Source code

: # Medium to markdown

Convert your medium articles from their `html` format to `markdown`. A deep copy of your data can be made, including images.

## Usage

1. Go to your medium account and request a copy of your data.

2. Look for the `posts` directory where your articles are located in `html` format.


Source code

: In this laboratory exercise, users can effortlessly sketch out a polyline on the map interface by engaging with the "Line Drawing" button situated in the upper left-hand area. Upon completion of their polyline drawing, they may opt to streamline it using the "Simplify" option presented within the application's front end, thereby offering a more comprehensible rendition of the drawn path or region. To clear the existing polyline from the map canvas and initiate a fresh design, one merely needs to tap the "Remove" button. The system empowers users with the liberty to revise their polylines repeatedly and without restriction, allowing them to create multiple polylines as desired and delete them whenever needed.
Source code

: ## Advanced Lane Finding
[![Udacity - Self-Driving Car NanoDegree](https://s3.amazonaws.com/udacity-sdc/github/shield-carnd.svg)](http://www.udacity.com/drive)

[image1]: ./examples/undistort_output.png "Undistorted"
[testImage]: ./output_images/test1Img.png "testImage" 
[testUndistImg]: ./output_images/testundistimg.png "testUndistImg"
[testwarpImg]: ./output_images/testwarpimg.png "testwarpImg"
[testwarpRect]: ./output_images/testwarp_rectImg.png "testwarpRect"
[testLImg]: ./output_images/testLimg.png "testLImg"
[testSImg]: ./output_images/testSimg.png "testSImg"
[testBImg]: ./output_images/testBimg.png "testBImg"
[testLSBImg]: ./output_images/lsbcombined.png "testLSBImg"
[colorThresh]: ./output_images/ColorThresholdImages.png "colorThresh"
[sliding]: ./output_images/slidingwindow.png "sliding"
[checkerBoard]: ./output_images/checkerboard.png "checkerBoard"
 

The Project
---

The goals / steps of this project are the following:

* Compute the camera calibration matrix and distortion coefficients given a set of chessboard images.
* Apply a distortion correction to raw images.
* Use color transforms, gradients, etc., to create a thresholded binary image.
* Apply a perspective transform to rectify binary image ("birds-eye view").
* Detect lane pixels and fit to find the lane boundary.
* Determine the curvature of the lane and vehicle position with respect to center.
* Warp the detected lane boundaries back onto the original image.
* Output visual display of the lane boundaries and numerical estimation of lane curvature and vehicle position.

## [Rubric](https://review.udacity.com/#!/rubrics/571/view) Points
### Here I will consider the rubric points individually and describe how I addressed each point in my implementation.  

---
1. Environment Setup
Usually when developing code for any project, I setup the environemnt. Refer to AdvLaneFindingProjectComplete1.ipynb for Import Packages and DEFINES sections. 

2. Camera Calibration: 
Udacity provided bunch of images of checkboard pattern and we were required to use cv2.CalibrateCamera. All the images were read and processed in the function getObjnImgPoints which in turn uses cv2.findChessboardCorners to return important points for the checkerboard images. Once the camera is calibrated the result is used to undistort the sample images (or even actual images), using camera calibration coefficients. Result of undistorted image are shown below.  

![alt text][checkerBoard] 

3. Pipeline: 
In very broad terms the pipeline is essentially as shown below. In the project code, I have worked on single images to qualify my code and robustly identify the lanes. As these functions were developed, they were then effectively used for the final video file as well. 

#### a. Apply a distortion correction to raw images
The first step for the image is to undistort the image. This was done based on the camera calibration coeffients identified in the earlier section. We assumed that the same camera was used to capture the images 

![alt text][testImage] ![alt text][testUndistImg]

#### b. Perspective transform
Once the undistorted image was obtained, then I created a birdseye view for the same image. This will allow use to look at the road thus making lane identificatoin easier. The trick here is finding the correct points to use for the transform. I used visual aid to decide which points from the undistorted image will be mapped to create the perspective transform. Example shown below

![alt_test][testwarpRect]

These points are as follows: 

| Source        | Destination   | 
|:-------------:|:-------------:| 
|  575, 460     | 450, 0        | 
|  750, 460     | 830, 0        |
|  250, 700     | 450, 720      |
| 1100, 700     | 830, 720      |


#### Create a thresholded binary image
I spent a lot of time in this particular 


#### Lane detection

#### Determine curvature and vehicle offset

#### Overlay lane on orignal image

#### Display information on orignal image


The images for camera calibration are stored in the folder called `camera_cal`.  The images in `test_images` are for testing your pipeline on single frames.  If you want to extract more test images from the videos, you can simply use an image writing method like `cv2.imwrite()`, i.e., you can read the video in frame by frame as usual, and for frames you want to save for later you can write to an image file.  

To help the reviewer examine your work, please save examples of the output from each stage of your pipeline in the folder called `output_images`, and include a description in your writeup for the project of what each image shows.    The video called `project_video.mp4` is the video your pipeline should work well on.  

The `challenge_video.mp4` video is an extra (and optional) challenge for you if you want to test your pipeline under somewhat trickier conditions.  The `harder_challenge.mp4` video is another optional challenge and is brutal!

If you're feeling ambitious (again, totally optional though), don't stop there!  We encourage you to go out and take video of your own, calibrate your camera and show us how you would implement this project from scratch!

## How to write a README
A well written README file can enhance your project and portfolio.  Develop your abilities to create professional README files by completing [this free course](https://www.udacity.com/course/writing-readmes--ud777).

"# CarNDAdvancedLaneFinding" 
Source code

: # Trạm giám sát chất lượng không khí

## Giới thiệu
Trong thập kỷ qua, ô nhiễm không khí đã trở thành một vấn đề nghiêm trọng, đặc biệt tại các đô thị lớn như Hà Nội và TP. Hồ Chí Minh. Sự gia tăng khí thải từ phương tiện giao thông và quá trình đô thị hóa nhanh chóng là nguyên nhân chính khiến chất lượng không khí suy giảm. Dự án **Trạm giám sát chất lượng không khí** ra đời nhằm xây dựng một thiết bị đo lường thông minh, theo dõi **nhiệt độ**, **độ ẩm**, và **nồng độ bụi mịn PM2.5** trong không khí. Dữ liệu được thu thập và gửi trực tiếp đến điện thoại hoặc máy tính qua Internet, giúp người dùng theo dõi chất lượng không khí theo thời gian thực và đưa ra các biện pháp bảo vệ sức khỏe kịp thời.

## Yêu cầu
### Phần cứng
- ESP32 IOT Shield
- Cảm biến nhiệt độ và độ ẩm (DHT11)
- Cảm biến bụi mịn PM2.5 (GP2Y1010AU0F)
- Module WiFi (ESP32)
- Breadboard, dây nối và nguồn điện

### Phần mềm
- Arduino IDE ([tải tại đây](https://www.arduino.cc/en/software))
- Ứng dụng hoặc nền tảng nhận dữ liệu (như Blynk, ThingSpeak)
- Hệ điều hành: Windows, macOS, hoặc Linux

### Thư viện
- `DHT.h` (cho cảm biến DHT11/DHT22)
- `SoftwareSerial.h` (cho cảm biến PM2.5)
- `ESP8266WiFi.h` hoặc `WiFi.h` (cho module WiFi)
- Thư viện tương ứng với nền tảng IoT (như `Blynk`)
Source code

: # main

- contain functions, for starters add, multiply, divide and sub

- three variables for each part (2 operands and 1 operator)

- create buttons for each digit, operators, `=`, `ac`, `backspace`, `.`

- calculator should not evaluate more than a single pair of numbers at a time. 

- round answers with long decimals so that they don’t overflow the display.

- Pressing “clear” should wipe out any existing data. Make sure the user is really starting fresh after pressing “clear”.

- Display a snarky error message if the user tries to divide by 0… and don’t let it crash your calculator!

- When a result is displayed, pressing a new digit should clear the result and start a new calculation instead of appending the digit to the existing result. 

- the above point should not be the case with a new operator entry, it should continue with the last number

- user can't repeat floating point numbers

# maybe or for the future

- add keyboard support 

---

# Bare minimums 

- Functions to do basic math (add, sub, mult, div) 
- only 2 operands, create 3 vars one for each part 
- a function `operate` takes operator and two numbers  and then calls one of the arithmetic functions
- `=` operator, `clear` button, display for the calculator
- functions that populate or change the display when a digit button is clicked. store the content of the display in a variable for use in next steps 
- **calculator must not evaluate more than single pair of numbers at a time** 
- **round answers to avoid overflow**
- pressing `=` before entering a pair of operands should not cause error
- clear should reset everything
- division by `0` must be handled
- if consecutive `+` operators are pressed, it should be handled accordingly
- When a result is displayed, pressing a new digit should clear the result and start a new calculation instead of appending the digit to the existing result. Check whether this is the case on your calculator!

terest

ASSIGNMENT: Each line above that includes the word "want" is to be copied.

RESPONSE TO THE EXERCISE:
The images for camera calibration are stored in the folder called `camera_cal`.  The images in `test_images` are for testing your pipeline on single frames.  If you want to extract more test images from the videos, you can simply use an image writing method like `cv2.imwrite()`, i.e., you can read the video in frame by frame as usual, and for frames you want to save for later you can write to an image file.  
The `challenge_video.mp4` video is an extra (and optional) challenge for you if you want to test your pipeline under somewhat trickier conditions.  The `harder_challenge.mp4` video is another optional challenge and is brutal!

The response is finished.